*TASK GOAL:*
From the data below, return each line in which the string "best" is found.

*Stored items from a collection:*
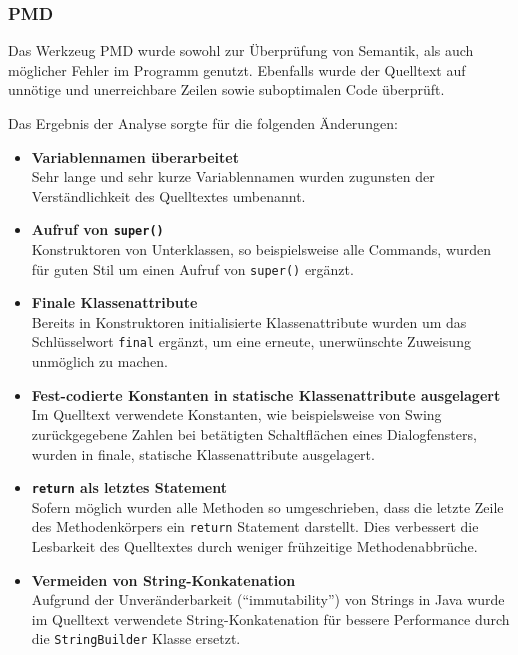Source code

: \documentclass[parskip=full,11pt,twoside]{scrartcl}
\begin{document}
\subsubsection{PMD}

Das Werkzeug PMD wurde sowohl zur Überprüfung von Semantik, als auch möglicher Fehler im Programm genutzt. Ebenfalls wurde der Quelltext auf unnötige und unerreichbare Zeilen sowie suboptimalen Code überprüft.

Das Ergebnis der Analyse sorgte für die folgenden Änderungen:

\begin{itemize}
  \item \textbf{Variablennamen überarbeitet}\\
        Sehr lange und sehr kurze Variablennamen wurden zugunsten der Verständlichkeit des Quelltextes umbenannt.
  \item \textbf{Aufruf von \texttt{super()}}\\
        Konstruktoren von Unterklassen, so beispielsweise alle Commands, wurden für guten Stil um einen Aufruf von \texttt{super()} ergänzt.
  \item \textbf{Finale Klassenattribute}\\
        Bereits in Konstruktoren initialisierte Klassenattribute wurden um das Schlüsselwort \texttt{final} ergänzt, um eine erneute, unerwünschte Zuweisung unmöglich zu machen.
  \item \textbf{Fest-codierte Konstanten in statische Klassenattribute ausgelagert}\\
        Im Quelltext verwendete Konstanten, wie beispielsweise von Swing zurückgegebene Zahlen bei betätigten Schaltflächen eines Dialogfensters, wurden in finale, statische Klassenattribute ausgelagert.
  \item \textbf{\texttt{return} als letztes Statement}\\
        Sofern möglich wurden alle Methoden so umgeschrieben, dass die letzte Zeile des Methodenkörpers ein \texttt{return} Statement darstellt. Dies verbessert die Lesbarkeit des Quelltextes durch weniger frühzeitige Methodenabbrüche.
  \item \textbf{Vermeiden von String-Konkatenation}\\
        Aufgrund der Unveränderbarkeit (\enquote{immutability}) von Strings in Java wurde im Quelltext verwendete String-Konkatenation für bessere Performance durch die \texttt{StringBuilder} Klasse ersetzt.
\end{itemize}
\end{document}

--

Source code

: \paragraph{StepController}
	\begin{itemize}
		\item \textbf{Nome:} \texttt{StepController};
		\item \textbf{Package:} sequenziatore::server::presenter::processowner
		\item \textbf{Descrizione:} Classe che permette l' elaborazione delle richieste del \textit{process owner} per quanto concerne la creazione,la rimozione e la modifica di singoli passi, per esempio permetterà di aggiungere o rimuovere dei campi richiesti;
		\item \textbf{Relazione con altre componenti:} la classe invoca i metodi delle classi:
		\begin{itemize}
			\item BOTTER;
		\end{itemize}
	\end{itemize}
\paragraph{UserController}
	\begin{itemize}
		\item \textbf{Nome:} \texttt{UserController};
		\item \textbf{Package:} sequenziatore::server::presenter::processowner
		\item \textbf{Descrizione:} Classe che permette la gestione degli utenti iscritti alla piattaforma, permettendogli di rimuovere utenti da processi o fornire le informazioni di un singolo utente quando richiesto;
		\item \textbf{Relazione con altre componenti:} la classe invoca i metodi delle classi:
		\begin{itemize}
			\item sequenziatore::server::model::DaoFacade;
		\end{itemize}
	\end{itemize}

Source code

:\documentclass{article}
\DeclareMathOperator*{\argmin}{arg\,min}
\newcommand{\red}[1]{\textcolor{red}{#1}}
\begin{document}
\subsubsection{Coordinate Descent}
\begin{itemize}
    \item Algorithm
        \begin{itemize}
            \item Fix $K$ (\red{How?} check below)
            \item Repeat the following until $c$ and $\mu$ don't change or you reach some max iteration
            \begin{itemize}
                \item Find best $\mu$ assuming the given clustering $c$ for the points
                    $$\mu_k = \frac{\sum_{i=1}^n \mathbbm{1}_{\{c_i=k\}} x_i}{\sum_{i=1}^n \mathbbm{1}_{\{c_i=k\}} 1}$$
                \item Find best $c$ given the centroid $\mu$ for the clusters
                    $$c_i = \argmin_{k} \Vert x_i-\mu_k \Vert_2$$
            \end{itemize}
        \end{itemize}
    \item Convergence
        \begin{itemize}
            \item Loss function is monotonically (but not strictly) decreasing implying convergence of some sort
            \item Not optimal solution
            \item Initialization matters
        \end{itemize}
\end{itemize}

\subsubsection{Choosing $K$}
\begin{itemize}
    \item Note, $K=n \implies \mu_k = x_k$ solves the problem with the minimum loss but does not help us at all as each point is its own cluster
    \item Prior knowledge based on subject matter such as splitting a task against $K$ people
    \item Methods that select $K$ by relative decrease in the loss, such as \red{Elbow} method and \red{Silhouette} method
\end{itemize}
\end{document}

*TASK RESPONSE:*
                \item Find best $\mu$ assuming the given clustering $c$ for the points
                \item Find best $c$ given the centroid $\mu$ for the clusters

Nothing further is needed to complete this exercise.